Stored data
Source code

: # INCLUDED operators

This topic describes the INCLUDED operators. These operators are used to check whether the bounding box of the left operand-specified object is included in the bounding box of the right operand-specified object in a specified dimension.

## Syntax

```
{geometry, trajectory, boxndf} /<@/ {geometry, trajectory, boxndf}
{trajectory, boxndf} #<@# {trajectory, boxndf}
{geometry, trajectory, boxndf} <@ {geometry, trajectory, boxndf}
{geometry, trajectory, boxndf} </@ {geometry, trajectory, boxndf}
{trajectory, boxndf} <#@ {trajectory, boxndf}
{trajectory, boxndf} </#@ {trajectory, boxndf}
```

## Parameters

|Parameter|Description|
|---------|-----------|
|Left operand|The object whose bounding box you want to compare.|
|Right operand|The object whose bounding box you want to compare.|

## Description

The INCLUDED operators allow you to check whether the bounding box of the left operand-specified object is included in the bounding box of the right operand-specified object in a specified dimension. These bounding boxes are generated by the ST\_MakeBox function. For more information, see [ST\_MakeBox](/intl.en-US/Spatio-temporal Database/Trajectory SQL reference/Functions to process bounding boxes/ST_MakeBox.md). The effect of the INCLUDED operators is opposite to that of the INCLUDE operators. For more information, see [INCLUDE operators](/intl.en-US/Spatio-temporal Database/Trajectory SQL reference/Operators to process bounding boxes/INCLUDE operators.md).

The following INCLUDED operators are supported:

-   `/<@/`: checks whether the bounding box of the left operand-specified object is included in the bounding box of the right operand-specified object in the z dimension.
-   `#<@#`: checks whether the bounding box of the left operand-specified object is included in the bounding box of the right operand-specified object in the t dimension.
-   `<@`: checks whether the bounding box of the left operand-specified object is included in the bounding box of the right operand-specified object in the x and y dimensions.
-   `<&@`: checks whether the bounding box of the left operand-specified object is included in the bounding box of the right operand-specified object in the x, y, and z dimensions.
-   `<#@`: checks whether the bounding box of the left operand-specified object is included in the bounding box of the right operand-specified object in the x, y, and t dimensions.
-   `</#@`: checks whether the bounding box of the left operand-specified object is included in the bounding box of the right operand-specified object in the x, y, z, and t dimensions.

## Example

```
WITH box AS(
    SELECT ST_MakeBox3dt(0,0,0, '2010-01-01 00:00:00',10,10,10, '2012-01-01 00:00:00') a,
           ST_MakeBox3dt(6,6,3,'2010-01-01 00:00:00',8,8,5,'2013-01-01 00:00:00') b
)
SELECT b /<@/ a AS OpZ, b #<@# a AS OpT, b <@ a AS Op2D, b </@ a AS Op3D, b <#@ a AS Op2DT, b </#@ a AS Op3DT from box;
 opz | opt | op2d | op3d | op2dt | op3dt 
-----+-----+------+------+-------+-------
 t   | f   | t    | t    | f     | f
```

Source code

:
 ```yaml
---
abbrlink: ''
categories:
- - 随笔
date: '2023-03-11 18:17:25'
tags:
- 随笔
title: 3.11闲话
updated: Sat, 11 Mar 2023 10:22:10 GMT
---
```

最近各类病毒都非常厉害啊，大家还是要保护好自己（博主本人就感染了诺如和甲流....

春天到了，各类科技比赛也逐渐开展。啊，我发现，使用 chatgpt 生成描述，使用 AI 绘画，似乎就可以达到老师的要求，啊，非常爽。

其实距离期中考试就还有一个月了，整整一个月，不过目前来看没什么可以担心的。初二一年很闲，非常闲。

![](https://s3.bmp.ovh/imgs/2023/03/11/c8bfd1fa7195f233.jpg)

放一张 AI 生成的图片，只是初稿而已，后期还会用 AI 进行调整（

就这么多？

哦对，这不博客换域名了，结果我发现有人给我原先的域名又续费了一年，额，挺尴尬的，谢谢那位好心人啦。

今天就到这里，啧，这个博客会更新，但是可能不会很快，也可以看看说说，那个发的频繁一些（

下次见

> _WHAT YOU HAVE TO DO_:
Once more, write out the records exactly as they are.

> _WRITTEN SOLUTION_:
Source code

: # INCLUDED operators

This topic describes the INCLUDED operators. These operators are used to check whether the bounding box of the left operand-specified object is included in the bounding box of the right operand-specified object in a specified dimension.

## Syntax

```
{geometry, trajectory, boxndf} /<@/ {geometry, trajectory, boxndf}
{trajectory, boxndf} #<@# {trajectory, boxndf}
{geometry, trajectory, boxndf} <@ {geometry, trajectory, boxndf}
{geometry, trajectory, boxndf} </@ {geometry, trajectory, boxndf}
{trajectory, boxndf} <#@ {trajectory, boxndf}
{trajectory, boxndf} </#@ {trajectory, boxndf}
```

## Parameters

|Parameter|Description|
|---------|-----------|
|Left operand|The object whose bounding box you want to compare.|
|Right operand|The object whose bounding box you want to compare.|

## Description

The INCLUDED operators allow you to check whether the bounding box of the left operand-specified object is included in the bounding box of the right operand-specified object in a specified dimension. These bounding boxes are generated by the ST\_MakeBox function. For more information, see [ST\_MakeBox](/intl.en-US/Spatio-temporal Database/Trajectory SQL reference/Functions to process bounding boxes/ST_MakeBox.md). The effect of the INCLUDED operators is opposite to that of the INCLUDE operators. For more information, see [INCLUDE operators](/intl.en-US/Spatio-temporal Database/Trajectory SQL reference/Operators to process bounding boxes/INCLUDE operators.md).

The following INCLUDED operators are supported:

-   `/<@/`: checks whether the bounding box of the left operand-specified object is included in the bounding box of the right operand-specified object in the z dimension.
-   `#<@#`: checks whether the bounding box of the left operand-specified object is included in the bounding box of the right operand-specified object in the t dimension.
-   `<@`: checks whether the bounding box of the left operand-specified object is included in the bounding box of the right operand-specified object in the x and y dimensions.
-   `<&@`: checks whether the bounding box of the left operand-specified object is included in the bounding box of the right operand-specified object in the x, y, and z dimensions.
-   `<#@`: checks whether the bounding box of the left operand-specified object is included in the bounding box of the right operand-specified object in the x, y, and t dimensions.
-   `</#@`: checks whether the bounding box of the left operand-specified object is included in the bounding box of the right operand-specified object in the x, y, z, and t dimensions.

## Example

```
WITH box AS(
    SELECT ST_MakeBox3dt(0,0,0, '2010-01-01 00:00:00',10,10,10, '2012-01-01 00:00:00') a,
           ST_MakeBox3dt(6,6,3,'2010-01-01 00:00:00',8,8,5,'2013-01-01 00:00:00') b
)
SELECT b /<@/ a AS OpZ, b #<@# a AS OpT, b <@ a AS Op2D, b </@ a AS Op3D, b <#@ a AS Op2DT, b </#@ a AS Op3DT from box;
 opz | opt | op2d | op3d | op2dt | op3dt 
-----+-----+------+------+-------+-------
 t   | f   | t    | t    | f     | f
```

Source code

:
 ```yaml
---
abbrlink: ''
categories:
- - 随笔
date: '2023-03-11 18:17:25'
tags:
- 随笔
title: 3.11闲话
updated: Sat, 11 Mar 2023 10:22:10 GMT
---
```

最近各类病毒都非常厉害啊，大家还是要保护好自己（博主本人就感染了诺如和甲流....

春天到了，各类科技比赛也逐渐开展。啊，我发现，使用 chatgpt 生成描述，使用 AI 绘画，似乎就可以达到老师的要求，啊，非常爽。

其实距离期中考试就还有一个月了，整整一个月，不过目前来看没什么可以担心的。初二一年很闲，非常闲。

![](https://s3.bmp.ovh/imgs/2023/03/11/c8bfd1fa7195f233.jpg)

放一张 AI 生成的图片，只是初稿而已，后期还会用 AI 进行调整（

就这么多？

哦对，这不博客换域名了，结果我发现有人给我原先的域名又续费了一年，额，挺尴尬的，谢谢那位好心人啦。

今天就到这里，啧，这个博客会更新，但是可能不会很快，也可以看看说说，那个发的频繁一些（

下次见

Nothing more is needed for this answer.